Start of Block

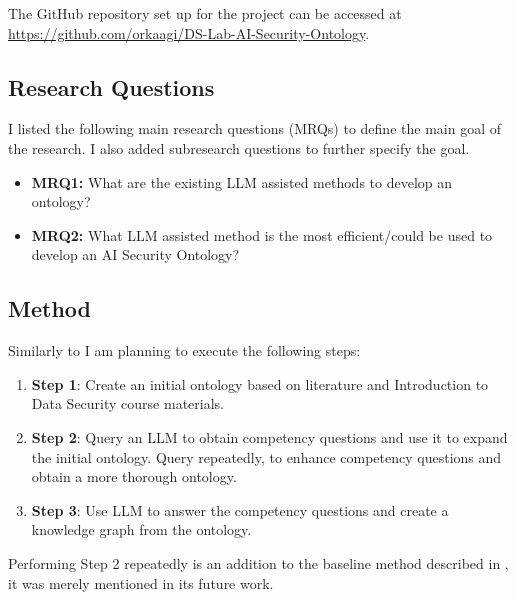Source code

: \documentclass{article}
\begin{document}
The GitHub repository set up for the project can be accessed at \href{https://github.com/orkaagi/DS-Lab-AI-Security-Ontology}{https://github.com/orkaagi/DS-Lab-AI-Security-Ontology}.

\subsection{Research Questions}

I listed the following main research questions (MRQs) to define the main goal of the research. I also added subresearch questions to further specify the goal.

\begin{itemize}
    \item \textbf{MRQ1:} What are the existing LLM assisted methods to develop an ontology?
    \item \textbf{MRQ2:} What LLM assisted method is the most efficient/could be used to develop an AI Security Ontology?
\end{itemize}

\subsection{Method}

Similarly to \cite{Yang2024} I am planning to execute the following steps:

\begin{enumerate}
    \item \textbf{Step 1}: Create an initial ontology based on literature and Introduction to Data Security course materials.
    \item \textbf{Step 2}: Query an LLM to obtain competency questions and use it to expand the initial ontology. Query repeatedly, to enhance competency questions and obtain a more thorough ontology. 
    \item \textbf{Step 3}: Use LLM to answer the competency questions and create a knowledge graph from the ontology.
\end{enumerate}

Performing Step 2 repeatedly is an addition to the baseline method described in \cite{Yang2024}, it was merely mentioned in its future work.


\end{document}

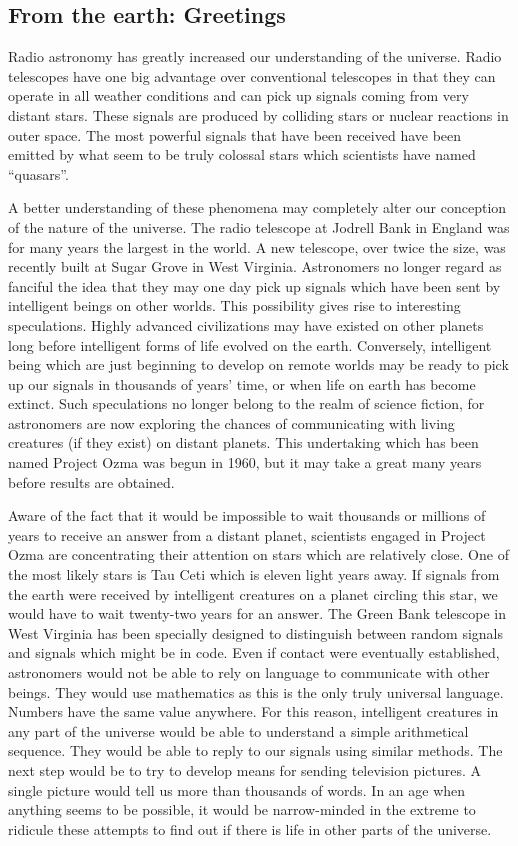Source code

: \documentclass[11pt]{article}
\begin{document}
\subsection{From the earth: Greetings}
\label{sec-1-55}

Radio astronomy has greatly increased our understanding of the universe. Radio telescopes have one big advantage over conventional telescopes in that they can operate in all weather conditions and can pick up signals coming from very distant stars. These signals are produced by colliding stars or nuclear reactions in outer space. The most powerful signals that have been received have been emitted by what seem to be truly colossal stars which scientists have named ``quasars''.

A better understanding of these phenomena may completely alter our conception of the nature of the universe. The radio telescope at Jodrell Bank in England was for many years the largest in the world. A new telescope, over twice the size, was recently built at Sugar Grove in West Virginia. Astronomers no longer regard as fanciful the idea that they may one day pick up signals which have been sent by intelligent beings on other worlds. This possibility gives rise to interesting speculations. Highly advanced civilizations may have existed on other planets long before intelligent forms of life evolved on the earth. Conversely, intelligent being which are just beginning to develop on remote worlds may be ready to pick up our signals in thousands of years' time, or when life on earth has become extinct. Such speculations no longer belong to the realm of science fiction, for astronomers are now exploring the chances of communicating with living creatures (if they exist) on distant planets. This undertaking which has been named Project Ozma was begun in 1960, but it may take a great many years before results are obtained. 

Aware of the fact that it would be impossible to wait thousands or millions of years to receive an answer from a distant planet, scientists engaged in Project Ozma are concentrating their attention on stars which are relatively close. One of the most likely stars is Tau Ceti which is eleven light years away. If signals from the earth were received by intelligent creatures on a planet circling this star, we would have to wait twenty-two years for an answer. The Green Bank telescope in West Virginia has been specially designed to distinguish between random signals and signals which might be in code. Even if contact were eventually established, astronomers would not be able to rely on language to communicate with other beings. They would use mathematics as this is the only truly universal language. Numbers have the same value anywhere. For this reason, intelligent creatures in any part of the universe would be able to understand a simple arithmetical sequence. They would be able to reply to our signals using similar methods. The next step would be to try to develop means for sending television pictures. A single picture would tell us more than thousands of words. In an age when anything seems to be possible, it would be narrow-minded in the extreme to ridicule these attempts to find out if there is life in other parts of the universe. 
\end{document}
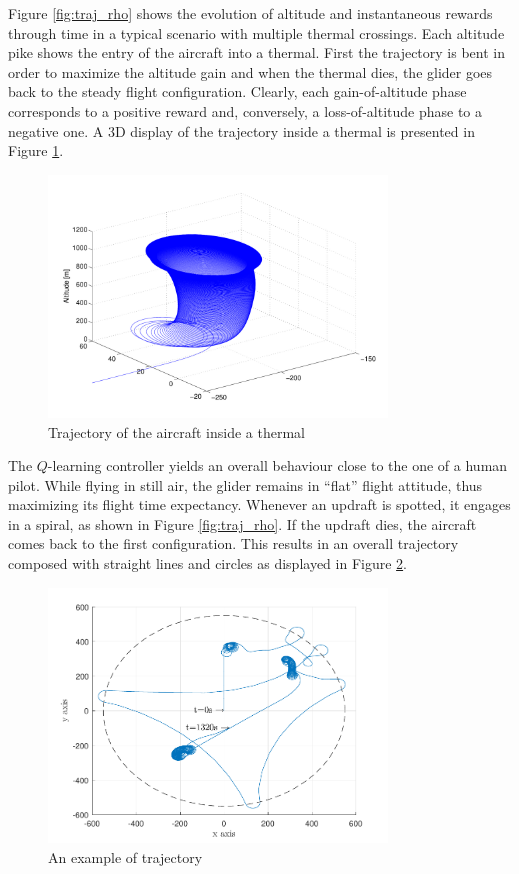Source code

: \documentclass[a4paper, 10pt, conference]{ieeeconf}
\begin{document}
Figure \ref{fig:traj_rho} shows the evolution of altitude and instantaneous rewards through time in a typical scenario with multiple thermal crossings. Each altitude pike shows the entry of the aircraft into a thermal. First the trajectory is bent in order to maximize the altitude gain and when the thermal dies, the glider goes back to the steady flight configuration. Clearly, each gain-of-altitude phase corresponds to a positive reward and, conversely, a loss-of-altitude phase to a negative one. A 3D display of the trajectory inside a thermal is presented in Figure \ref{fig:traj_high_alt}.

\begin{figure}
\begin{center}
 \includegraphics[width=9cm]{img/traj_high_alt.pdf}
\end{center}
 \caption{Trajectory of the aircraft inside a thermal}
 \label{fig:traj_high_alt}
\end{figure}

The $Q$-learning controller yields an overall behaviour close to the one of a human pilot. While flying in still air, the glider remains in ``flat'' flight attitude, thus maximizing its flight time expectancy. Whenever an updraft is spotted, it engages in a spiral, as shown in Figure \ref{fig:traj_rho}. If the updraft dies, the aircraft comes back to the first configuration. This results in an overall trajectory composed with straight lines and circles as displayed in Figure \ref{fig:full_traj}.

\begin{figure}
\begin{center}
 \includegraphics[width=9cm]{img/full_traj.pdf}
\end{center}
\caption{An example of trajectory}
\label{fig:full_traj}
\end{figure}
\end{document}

End of Block
Start of Block

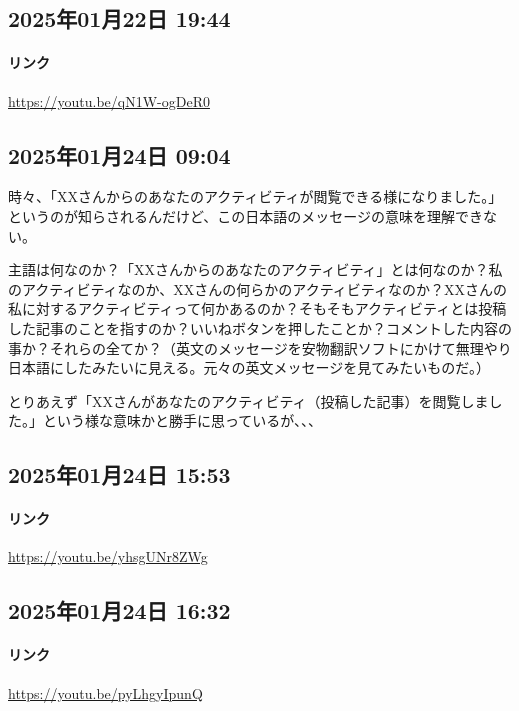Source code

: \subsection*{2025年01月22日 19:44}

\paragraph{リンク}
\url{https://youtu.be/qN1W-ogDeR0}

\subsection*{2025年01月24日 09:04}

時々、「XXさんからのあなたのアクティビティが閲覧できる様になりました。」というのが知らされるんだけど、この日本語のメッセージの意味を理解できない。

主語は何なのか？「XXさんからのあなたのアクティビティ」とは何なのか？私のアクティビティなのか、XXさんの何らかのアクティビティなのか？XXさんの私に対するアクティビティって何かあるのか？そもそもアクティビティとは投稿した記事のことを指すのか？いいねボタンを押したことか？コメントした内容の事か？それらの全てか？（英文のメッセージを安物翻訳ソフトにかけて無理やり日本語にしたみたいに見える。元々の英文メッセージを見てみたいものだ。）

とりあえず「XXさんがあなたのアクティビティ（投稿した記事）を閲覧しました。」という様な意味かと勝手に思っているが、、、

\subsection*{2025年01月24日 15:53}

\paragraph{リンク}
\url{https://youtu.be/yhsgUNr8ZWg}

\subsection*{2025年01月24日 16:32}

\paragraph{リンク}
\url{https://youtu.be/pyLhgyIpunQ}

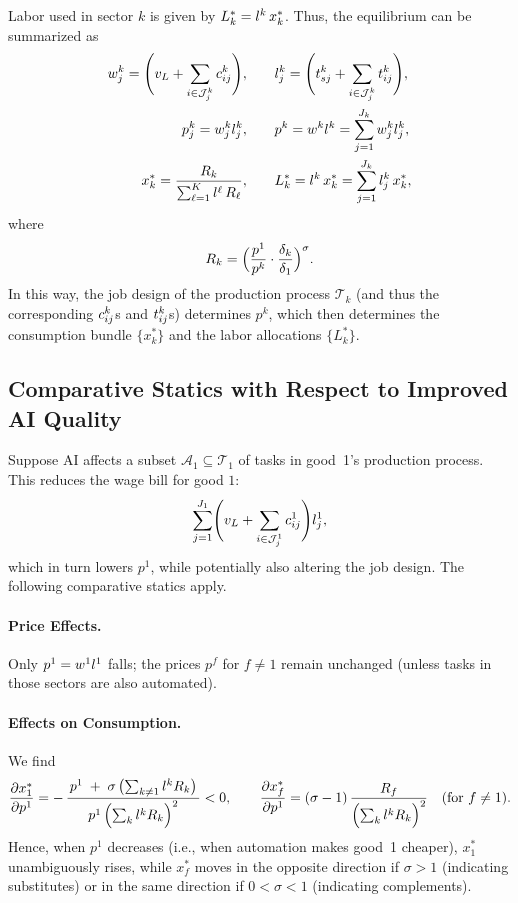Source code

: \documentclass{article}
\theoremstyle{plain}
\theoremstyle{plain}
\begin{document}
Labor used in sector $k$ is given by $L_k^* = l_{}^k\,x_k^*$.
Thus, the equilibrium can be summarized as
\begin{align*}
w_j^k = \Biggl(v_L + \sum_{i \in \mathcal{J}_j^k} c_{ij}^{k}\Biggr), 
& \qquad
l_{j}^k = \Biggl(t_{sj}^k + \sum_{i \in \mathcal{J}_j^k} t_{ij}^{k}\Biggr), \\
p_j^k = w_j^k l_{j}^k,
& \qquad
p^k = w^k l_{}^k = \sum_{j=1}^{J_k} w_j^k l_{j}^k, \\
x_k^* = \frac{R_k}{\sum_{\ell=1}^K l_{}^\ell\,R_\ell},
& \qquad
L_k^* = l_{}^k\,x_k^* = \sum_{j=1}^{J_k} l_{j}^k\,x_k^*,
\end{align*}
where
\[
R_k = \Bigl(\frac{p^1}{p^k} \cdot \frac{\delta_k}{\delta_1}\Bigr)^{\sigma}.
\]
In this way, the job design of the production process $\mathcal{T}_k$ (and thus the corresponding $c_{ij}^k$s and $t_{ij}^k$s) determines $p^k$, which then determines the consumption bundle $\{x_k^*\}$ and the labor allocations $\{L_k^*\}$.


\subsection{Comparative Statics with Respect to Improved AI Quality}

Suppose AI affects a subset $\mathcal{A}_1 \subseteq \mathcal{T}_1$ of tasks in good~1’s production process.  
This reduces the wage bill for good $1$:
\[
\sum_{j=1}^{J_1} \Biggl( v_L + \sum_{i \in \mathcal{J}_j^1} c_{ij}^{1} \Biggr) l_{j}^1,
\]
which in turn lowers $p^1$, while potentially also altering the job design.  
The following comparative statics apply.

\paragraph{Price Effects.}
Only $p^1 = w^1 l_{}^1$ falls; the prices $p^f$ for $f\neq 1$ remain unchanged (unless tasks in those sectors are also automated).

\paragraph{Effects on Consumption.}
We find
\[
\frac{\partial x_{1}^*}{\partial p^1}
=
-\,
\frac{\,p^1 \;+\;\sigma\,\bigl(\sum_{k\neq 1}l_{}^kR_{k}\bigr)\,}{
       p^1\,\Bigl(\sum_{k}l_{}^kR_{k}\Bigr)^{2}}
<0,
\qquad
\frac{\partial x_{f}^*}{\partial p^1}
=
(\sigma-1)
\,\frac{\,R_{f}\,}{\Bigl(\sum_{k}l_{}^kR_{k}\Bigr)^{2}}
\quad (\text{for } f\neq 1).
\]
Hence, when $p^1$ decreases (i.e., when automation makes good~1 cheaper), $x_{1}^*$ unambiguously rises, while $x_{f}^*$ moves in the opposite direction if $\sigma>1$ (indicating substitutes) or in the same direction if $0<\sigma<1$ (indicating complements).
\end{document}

End of Block
Start of Block

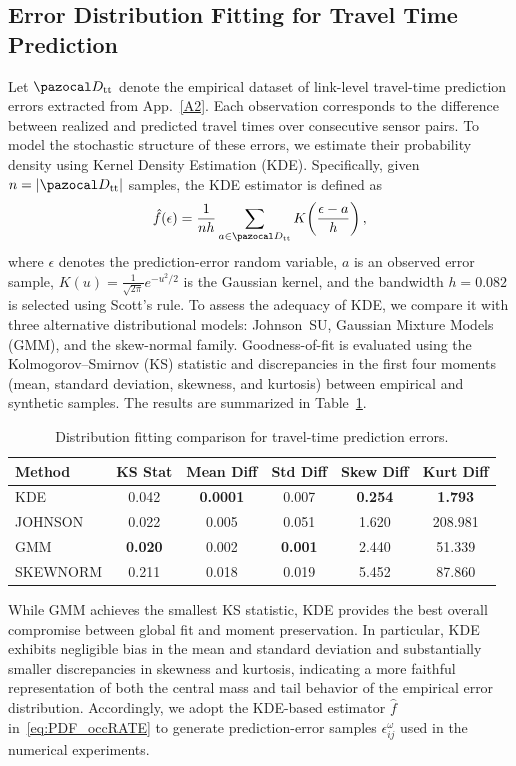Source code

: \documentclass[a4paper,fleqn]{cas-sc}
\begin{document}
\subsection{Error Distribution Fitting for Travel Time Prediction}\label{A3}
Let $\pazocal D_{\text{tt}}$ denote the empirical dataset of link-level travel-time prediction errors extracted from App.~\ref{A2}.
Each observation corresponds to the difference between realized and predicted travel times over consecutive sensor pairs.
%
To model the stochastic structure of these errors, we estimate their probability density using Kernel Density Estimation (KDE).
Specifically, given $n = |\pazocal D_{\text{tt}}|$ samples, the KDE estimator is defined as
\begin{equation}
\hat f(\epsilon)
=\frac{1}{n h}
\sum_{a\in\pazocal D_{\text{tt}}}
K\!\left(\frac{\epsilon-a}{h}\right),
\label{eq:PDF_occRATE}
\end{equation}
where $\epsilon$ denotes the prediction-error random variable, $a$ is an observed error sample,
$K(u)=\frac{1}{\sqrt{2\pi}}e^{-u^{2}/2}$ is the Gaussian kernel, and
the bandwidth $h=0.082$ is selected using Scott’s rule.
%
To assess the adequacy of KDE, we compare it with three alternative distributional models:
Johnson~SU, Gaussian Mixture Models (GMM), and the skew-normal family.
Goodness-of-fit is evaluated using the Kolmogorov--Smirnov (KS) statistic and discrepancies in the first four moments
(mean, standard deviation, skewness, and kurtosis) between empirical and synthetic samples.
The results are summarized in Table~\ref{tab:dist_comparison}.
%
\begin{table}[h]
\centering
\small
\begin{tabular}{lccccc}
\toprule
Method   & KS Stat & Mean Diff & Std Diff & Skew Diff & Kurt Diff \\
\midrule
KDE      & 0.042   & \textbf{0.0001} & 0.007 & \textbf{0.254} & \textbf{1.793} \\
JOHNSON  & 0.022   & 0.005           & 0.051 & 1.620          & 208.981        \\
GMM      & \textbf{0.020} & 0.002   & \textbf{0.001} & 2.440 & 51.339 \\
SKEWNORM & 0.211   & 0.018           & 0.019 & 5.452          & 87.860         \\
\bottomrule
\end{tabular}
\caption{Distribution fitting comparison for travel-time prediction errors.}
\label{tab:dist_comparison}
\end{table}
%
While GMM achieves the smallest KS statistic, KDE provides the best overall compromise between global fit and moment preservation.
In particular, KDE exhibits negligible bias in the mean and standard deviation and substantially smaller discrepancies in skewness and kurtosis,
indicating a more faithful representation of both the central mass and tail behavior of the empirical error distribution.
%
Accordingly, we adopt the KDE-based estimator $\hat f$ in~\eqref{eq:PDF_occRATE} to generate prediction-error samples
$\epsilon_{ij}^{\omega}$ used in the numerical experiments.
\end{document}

End of Block

▸ **About this task**: From the entries above, list each line with "statistic" in it.

▸ **Reply**:
Goodness-of-fit is evaluated using the Kolmogorov--Smirnov (KS) statistic and discrepancies in the first four moments
While GMM achieves the smallest KS statistic, KDE provides the best overall compromise between global fit and moment preservation.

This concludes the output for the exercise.